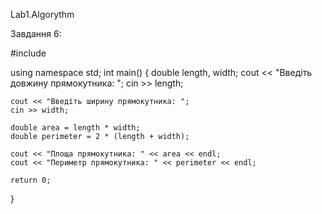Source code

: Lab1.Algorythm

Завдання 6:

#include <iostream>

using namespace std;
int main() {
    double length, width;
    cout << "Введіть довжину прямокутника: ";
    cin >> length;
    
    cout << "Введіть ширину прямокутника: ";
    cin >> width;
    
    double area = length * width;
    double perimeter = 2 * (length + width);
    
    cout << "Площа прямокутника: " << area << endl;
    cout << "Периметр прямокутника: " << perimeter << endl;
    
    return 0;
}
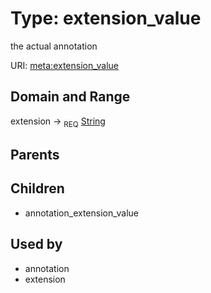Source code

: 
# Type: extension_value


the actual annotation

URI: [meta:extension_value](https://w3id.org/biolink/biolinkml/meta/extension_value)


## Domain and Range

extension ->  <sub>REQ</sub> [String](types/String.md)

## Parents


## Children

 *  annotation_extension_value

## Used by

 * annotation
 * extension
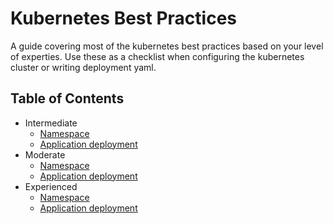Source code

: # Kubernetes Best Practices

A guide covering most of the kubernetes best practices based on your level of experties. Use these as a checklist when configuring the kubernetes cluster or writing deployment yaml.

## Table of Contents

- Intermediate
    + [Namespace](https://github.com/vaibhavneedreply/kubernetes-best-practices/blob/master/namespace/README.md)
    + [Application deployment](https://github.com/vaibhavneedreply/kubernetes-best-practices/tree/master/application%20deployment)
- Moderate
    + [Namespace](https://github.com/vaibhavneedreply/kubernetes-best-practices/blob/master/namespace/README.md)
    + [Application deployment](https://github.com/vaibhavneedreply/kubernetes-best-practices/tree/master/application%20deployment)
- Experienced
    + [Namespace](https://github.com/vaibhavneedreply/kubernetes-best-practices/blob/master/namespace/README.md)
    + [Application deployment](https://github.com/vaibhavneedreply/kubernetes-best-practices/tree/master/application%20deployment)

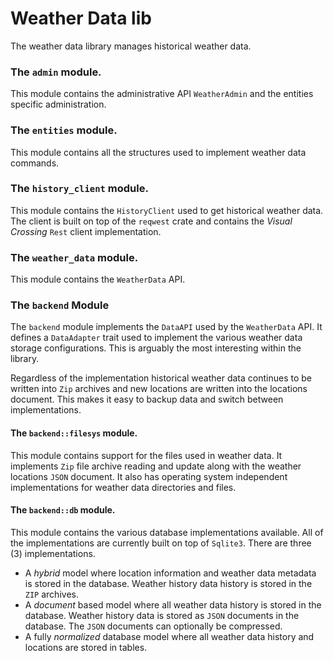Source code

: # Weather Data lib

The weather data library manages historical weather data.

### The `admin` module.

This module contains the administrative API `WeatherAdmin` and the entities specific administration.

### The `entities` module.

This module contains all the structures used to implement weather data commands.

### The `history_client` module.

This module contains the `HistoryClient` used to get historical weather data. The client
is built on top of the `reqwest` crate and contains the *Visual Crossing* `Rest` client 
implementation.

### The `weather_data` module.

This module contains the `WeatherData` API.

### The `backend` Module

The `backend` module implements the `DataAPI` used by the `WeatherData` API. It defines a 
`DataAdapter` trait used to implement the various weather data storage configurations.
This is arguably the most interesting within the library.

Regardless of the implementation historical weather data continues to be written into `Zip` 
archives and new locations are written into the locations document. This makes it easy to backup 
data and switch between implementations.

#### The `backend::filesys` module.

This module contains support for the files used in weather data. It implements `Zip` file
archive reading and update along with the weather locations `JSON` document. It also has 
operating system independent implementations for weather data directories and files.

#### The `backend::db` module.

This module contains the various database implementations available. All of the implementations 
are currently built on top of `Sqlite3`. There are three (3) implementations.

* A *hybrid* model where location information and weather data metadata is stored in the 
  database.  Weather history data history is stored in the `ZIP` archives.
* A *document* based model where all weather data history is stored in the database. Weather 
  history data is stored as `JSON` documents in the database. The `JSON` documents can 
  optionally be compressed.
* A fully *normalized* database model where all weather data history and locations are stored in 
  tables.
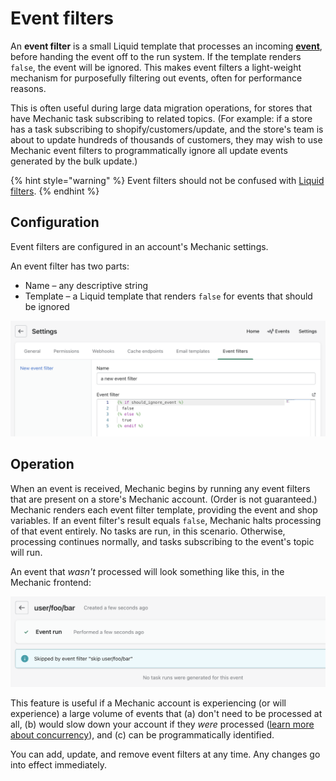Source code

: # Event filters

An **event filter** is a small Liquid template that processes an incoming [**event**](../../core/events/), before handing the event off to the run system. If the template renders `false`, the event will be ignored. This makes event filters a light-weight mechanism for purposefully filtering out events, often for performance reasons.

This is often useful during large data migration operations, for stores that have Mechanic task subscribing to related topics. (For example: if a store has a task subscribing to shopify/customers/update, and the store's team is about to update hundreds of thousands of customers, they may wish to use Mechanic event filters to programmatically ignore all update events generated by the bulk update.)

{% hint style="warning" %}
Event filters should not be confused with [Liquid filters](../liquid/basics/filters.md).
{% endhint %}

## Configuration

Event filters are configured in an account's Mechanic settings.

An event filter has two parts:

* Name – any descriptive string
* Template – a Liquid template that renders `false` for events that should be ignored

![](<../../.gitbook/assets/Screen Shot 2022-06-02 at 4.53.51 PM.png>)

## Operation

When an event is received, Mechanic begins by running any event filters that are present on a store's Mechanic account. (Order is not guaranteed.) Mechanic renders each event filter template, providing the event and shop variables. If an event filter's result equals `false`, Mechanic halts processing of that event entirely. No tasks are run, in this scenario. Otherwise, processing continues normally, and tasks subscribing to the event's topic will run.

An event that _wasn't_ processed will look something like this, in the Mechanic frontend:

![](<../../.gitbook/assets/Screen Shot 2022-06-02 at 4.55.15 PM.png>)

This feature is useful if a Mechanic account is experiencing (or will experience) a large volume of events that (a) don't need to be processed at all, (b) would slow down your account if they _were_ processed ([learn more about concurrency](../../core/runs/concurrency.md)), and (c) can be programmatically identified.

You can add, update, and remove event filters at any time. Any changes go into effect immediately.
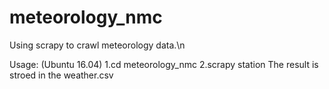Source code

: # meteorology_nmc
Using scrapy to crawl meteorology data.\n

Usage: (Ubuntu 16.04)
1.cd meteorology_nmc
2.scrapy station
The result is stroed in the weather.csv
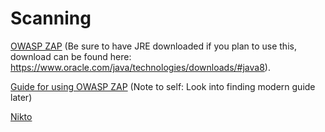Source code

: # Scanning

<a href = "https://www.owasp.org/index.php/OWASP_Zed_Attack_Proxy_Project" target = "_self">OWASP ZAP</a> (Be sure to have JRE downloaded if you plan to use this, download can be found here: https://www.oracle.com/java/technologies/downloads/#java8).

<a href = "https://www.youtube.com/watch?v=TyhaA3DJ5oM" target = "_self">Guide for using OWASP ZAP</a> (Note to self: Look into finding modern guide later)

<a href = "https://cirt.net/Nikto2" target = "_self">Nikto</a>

--

• Work request
None of the pictures should appear, though every line of the data above must be reproduced exactly.

• Output of the task
Source code

: Lab1.Algorythm

Завдання 6:

#include <iostream>

using namespace std;
int main() {
    double length, width;
    cout << "Введіть довжину прямокутника: ";
    cin >> length;
    
    cout << "Введіть ширину прямокутника: ";
    cin >> width;
    
    double area = length * width;
    double perimeter = 2 * (length + width);
    
    cout << "Площа прямокутника: " << area << endl;
    cout << "Периметр прямокутника: " << perimeter << endl;
    
    return 0;
}
Source code

: 
# Type: extension_value


the actual annotation

URI: [meta:extension_value](https://w3id.org/biolink/biolinkml/meta/extension_value)


## Domain and Range

extension ->  <sub>REQ</sub> [String](types/String.md)

## Parents


## Children

 *  annotation_extension_value

## Used by

 * annotation
 * extension
Source code

: # Kubernetes Best Practices

A guide covering most of the kubernetes best practices based on your level of experties. Use these as a checklist when configuring the kubernetes cluster or writing deployment yaml.

## Table of Contents

- Intermediate
    + [Namespace](https://github.com/vaibhavneedreply/kubernetes-best-practices/blob/master/namespace/README.md)
    + [Application deployment](https://github.com/vaibhavneedreply/kubernetes-best-practices/tree/master/application%20deployment)
- Moderate
    + [Namespace](https://github.com/vaibhavneedreply/kubernetes-best-practices/blob/master/namespace/README.md)
    + [Application deployment](https://github.com/vaibhavneedreply/kubernetes-best-practices/tree/master/application%20deployment)
- Experienced
    + [Namespace](https://github.com/vaibhavneedreply/kubernetes-best-practices/blob/master/namespace/README.md)
    + [Application deployment](https://github.com/vaibhavneedreply/kubernetes-best-practices/tree/master/application%20deployment)

Source code

: # Weather Data lib

The weather data library manages historical weather data.

### The `admin` module.

This module contains the administrative API `WeatherAdmin` and the entities specific administration.

### The `entities` module.

This module contains all the structures used to implement weather data commands.

### The `history_client` module.

This module contains the `HistoryClient` used to get historical weather data. The client
is built on top of the `reqwest` crate and contains the *Visual Crossing* `Rest` client 
implementation.

### The `weather_data` module.

This module contains the `WeatherData` API.

### The `backend` Module

The `backend` module implements the `DataAPI` used by the `WeatherData` API. It defines a 
`DataAdapter` trait used to implement the various weather data storage configurations.
This is arguably the most interesting within the library.

Regardless of the implementation historical weather data continues to be written into `Zip` 
archives and new locations are written into the locations document. This makes it easy to backup 
data and switch between implementations.

#### The `backend::filesys` module.

This module contains support for the files used in weather data. It implements `Zip` file
archive reading and update along with the weather locations `JSON` document. It also has 
operating system independent implementations for weather data directories and files.

#### The `backend::db` module.

This module contains the various database implementations available. All of the implementations 
are currently built on top of `Sqlite3`. There are three (3) implementations.

* A *hybrid* model where location information and weather data metadata is stored in the 
  database.  Weather history data history is stored in the `ZIP` archives.
* A *document* based model where all weather data history is stored in the database. Weather 
  history data is stored as `JSON` documents in the database. The `JSON` documents can 
  optionally be compressed.
* A fully *normalized* database model where all weather data history and locations are stored in 
  tables.
Source code

: # Event filters

An **event filter** is a small Liquid template that processes an incoming [**event**](../../core/events/), before handing the event off to the run system. If the template renders `false`, the event will be ignored. This makes event filters a light-weight mechanism for purposefully filtering out events, often for performance reasons.

This is often useful during large data migration operations, for stores that have Mechanic task subscribing to related topics. (For example: if a store has a task subscribing to shopify/customers/update, and the store's team is about to update hundreds of thousands of customers, they may wish to use Mechanic event filters to programmatically ignore all update events generated by the bulk update.)

{% hint style="warning" %}
Event filters should not be confused with [Liquid filters](../liquid/basics/filters.md).
{% endhint %}

## Configuration

Event filters are configured in an account's Mechanic settings.

An event filter has two parts:

* Name – any descriptive string
* Template – a Liquid template that renders `false` for events that should be ignored

![](<../../.gitbook/assets/Screen Shot 2022-06-02 at 4.53.51 PM.png>)

## Operation

When an event is received, Mechanic begins by running any event filters that are present on a store's Mechanic account. (Order is not guaranteed.) Mechanic renders each event filter template, providing the event and shop variables. If an event filter's result equals `false`, Mechanic halts processing of that event entirely. No tasks are run, in this scenario. Otherwise, processing continues normally, and tasks subscribing to the event's topic will run.

An event that _wasn't_ processed will look something like this, in the Mechanic frontend:

![](<../../.gitbook/assets/Screen Shot 2022-06-02 at 4.55.15 PM.png>)

This feature is useful if a Mechanic account is experiencing (or will experience) a large volume of events that (a) don't need to be processed at all, (b) would slow down your account if they _were_ processed ([learn more about concurrency](../../core/runs/concurrency.md)), and (c) can be programmatically identified.

You can add, update, and remove event filters at any time. Any changes go into effect immediately.
Source code

: # meteorology_nmc
Using scrapy to crawl meteorology data.\n

Usage: (Ubuntu 16.04)
1.cd meteorology_nmc
2.scrapy station
The result is stroed in the weather.csv
Source code

: # Scanning

<a href = "https://www.owasp.org/index.php/OWASP_Zed_Attack_Proxy_Project" target = "_self">OWASP ZAP</a> (Be sure to have JRE downloaded if you plan to use this, download can be found here: https://www.oracle.com/java/technologies/downloads/#java8).

<a href = "https://www.youtube.com/watch?v=TyhaA3DJ5oM" target = "_self">Guide for using OWASP ZAP</a> (Note to self: Look into finding modern guide later)

<a href = "https://cirt.net/Nikto2" target = "_self">Nikto</a>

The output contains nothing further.